**TASK STATEMENT:** Work through the data below and give the number of lines holding the word "program", without any other text.

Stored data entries
——————
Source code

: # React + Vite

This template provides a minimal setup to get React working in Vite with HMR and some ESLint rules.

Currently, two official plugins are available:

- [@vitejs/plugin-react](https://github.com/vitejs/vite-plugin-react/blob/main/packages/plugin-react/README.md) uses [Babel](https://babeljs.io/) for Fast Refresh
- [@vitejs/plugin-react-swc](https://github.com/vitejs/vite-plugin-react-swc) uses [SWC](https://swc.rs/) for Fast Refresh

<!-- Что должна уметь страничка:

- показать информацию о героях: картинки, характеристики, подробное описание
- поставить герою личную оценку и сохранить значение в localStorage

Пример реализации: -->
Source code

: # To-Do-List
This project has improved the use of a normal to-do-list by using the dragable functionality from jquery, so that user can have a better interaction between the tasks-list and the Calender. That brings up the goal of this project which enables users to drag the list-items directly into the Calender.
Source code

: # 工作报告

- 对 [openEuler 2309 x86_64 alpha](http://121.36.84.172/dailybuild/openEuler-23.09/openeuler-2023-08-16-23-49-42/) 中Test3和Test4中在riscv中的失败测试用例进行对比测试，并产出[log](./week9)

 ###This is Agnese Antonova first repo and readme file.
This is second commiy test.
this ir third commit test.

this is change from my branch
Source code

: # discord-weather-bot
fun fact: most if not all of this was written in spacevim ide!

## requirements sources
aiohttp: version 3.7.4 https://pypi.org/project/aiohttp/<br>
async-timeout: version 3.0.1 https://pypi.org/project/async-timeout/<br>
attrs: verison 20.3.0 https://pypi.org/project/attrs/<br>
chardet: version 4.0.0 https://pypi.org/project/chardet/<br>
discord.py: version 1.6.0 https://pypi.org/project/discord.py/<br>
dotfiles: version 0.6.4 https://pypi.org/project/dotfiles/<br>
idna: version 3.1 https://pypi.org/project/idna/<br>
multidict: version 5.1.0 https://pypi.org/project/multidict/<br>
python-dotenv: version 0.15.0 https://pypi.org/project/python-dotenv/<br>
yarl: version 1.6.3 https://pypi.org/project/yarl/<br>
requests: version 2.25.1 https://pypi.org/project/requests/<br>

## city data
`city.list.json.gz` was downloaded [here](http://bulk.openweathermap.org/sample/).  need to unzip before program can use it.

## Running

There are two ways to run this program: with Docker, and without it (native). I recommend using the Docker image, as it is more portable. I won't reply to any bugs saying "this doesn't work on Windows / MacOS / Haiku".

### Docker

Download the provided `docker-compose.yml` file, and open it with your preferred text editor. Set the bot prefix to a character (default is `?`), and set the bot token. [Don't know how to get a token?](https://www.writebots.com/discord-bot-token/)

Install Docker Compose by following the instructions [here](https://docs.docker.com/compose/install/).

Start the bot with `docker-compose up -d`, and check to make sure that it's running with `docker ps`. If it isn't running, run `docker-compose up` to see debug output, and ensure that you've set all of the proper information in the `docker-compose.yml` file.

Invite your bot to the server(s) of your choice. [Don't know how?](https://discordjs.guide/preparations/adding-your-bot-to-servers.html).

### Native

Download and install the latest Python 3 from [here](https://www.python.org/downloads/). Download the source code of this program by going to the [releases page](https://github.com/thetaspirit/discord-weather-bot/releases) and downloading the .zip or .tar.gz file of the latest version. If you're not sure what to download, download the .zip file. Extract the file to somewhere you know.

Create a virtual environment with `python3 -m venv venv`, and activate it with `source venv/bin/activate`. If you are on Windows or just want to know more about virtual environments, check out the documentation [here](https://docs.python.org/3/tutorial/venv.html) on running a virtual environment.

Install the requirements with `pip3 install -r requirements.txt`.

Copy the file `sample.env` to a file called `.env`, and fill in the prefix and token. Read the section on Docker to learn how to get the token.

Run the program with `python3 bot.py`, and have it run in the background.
——————
**SOLUTION TO THE PROBLEM:** 4